AIM OF THE TASK: Below are some records; quote exactly the lines from the one that contains "Inside your LoopBack" through the one that contains "## 🚀 Highlights", inclusive, and no others.

DATA UNDER STUDY:
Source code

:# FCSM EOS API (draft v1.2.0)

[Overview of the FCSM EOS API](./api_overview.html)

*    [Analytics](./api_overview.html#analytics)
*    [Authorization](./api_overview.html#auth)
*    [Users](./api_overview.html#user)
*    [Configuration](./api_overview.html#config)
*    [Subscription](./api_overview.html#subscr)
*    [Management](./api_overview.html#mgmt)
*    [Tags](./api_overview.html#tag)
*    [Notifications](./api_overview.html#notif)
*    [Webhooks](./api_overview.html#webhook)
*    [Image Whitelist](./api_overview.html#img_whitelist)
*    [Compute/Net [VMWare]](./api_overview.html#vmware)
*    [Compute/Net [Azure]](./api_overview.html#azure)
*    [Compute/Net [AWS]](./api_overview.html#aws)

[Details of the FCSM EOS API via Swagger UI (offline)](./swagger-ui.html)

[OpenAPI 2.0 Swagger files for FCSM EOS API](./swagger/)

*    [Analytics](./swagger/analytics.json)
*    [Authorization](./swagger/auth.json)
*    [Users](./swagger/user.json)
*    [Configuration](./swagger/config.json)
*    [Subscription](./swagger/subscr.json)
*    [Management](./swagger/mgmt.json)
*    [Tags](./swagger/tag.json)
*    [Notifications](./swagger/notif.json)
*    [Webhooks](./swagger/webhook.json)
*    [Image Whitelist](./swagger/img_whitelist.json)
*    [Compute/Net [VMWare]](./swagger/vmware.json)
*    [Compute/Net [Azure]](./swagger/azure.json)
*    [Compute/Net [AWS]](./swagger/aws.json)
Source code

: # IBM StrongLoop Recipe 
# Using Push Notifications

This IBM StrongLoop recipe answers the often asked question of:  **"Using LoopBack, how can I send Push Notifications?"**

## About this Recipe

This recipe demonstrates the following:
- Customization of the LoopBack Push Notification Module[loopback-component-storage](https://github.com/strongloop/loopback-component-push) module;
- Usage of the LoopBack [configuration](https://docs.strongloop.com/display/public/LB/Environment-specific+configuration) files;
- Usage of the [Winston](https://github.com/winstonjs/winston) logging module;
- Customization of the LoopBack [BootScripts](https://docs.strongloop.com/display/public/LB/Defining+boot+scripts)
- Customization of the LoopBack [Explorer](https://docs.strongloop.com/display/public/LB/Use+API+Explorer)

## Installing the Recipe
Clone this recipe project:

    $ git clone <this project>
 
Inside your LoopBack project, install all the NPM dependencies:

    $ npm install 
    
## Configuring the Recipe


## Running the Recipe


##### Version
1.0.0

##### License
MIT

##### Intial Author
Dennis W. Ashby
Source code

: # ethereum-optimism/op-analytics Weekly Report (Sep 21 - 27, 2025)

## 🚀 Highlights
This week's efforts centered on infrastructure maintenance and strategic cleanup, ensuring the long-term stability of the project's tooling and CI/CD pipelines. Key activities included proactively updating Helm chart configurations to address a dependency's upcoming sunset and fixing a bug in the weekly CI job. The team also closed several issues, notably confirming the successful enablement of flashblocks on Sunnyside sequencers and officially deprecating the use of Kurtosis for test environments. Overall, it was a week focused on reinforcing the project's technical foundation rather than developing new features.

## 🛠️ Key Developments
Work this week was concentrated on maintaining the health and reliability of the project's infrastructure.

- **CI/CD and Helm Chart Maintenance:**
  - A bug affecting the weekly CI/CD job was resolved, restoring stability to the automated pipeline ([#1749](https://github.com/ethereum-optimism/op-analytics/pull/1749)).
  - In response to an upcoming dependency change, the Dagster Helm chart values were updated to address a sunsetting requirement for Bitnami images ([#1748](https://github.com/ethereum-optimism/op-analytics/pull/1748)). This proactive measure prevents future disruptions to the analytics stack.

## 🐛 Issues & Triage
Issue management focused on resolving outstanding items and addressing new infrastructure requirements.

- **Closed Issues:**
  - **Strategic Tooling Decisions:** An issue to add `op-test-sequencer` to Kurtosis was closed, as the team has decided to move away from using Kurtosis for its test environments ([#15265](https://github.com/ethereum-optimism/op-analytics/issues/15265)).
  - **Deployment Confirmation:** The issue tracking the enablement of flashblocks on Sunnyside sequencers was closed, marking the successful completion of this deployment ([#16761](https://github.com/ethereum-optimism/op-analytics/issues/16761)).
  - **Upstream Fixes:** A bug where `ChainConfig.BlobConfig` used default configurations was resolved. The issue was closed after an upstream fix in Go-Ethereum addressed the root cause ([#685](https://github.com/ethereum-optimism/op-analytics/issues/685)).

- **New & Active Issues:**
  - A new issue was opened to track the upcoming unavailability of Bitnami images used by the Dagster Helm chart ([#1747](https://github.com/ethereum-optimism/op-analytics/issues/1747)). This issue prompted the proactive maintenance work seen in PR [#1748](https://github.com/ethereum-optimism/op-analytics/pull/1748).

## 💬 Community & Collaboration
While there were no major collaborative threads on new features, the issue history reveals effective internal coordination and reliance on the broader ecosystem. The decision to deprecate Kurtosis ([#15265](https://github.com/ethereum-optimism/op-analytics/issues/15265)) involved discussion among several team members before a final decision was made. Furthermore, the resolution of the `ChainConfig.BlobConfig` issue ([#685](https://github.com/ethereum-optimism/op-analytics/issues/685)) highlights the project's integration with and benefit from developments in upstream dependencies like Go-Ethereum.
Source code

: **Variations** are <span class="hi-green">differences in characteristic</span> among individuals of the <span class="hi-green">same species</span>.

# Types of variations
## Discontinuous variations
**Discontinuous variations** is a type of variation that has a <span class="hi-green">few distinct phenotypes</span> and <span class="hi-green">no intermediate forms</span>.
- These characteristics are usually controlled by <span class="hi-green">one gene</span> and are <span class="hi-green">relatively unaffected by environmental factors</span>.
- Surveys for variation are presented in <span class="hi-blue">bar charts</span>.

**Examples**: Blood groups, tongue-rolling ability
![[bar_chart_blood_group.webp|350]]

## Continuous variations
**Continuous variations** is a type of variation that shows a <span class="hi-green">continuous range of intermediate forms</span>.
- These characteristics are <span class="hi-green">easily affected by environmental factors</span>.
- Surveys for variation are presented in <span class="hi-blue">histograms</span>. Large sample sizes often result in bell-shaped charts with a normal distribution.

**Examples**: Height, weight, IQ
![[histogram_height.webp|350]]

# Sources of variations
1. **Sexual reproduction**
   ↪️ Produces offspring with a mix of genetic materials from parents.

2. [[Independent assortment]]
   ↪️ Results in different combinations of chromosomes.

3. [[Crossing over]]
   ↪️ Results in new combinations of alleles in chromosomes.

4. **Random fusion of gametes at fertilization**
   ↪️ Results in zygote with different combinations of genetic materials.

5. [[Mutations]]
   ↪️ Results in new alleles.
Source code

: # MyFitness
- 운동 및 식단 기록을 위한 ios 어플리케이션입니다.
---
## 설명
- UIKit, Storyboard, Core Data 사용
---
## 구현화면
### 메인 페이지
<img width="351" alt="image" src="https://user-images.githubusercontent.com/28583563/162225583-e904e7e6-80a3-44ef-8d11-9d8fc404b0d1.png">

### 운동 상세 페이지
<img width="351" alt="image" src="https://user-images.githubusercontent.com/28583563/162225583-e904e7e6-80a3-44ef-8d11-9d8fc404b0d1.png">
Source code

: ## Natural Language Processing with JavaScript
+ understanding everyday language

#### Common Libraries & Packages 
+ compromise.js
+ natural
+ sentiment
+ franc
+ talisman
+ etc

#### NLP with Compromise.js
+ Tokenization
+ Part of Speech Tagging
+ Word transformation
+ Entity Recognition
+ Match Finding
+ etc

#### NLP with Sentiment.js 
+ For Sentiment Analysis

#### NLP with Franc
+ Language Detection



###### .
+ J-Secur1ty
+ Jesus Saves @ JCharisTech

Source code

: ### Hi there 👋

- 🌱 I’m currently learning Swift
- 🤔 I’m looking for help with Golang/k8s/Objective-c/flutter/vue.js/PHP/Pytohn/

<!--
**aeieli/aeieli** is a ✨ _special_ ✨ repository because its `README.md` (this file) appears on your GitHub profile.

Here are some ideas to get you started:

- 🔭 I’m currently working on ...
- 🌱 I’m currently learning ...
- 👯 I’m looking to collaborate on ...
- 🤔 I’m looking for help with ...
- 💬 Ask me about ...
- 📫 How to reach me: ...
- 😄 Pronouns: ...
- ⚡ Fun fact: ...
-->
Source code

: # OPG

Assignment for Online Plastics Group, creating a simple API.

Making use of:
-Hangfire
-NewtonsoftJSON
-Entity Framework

SOLUTION:
Inside your LoopBack project, install all the NPM dependencies:

    $ npm install 
    
## Configuring the Recipe


## Running the Recipe


##### Version
1.0.0

##### License
MIT

##### Intial Author
Dennis W. Ashby
Source code

: # ethereum-optimism/op-analytics Weekly Report (Sep 21 - 27, 2025)

## 🚀 Highlights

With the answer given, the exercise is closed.